_Problem to solve_: Word for word, repeat each record that follows.

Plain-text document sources
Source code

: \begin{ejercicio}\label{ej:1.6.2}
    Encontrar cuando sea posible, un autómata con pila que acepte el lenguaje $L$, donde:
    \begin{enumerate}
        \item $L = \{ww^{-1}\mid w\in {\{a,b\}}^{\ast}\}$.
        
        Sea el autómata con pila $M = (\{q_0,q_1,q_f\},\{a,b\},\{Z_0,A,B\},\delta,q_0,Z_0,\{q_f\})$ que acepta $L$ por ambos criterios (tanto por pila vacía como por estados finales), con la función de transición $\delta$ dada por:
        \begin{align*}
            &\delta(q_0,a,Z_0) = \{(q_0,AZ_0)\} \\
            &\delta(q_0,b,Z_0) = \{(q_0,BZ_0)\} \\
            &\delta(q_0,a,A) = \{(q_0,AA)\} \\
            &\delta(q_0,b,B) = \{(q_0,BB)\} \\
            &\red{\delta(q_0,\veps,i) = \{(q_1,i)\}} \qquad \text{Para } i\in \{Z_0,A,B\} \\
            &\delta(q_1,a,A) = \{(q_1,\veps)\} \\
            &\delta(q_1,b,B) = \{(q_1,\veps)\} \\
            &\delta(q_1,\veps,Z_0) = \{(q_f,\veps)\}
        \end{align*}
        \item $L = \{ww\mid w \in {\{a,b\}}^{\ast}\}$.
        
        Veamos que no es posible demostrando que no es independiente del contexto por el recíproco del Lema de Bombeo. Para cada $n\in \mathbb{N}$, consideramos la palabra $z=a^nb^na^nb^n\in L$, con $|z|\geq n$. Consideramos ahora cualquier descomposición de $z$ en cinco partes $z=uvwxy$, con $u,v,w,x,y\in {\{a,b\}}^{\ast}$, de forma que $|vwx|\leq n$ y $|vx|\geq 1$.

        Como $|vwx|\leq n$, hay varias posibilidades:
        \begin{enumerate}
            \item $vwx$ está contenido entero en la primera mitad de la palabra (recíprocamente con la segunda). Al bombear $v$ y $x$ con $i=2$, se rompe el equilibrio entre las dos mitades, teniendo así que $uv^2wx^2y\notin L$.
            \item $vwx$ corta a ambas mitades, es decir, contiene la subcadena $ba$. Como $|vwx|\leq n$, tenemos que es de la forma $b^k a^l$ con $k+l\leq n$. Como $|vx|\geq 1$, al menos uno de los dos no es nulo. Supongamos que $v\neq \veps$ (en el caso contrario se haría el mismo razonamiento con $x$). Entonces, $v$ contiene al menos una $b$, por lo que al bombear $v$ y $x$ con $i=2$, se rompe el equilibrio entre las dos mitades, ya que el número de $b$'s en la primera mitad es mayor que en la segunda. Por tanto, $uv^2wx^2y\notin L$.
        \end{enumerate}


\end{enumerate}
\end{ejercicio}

_Result for this exercise_:
Source code

: \begin{ejercicio}\label{ej:1.6.2}
    Encontrar cuando sea posible, un autómata con pila que acepte el lenguaje $L$, donde:
    \begin{enumerate}
        \item $L = \{ww^{-1}\mid w\in {\{a,b\}}^{\ast}\}$.
        
        Sea el autómata con pila $M = (\{q_0,q_1,q_f\},\{a,b\},\{Z_0,A,B\},\delta,q_0,Z_0,\{q_f\})$ que acepta $L$ por ambos criterios (tanto por pila vacía como por estados finales), con la función de transición $\delta$ dada por:
        \begin{align*}
            &\delta(q_0,a,Z_0) = \{(q_0,AZ_0)\} \\
            &\delta(q_0,b,Z_0) = \{(q_0,BZ_0)\} \\
            &\delta(q_0,a,A) = \{(q_0,AA)\} \\
            &\delta(q_0,b,B) = \{(q_0,BB)\} \\
            &\red{\delta(q_0,\veps,i) = \{(q_1,i)\}} \qquad \text{Para } i\in \{Z_0,A,B\} \\
            &\delta(q_1,a,A) = \{(q_1,\veps)\} \\
            &\delta(q_1,b,B) = \{(q_1,\veps)\} \\
            &\delta(q_1,\veps,Z_0) = \{(q_f,\veps)\}
        \end{align*}
        \item $L = \{ww\mid w \in {\{a,b\}}^{\ast}\}$.
        
        Veamos que no es posible demostrando que no es independiente del contexto por el recíproco del Lema de Bombeo. Para cada $n\in \mathbb{N}$, consideramos la palabra $z=a^nb^na^nb^n\in L$, con $|z|\geq n$. Consideramos ahora cualquier descomposición de $z$ en cinco partes $z=uvwxy$, con $u,v,w,x,y\in {\{a,b\}}^{\ast}$, de forma que $|vwx|\leq n$ y $|vx|\geq 1$.

        Como $|vwx|\leq n$, hay varias posibilidades:
        \begin{enumerate}
            \item $vwx$ está contenido entero en la primera mitad de la palabra (recíprocamente con la segunda). Al bombear $v$ y $x$ con $i=2$, se rompe el equilibrio entre las dos mitades, teniendo así que $uv^2wx^2y\notin L$.
            \item $vwx$ corta a ambas mitades, es decir, contiene la subcadena $ba$. Como $|vwx|\leq n$, tenemos que es de la forma $b^k a^l$ con $k+l\leq n$. Como $|vx|\geq 1$, al menos uno de los dos no es nulo. Supongamos que $v\neq \veps$ (en el caso contrario se haría el mismo razonamiento con $x$). Entonces, $v$ contiene al menos una $b$, por lo que al bombear $v$ y $x$ con $i=2$, se rompe el equilibrio entre las dos mitades, ya que el número de $b$'s en la primera mitad es mayor que en la segunda. Por tanto, $uv^2wx^2y\notin L$.
        \end{enumerate}


\end{enumerate}
\end{ejercicio}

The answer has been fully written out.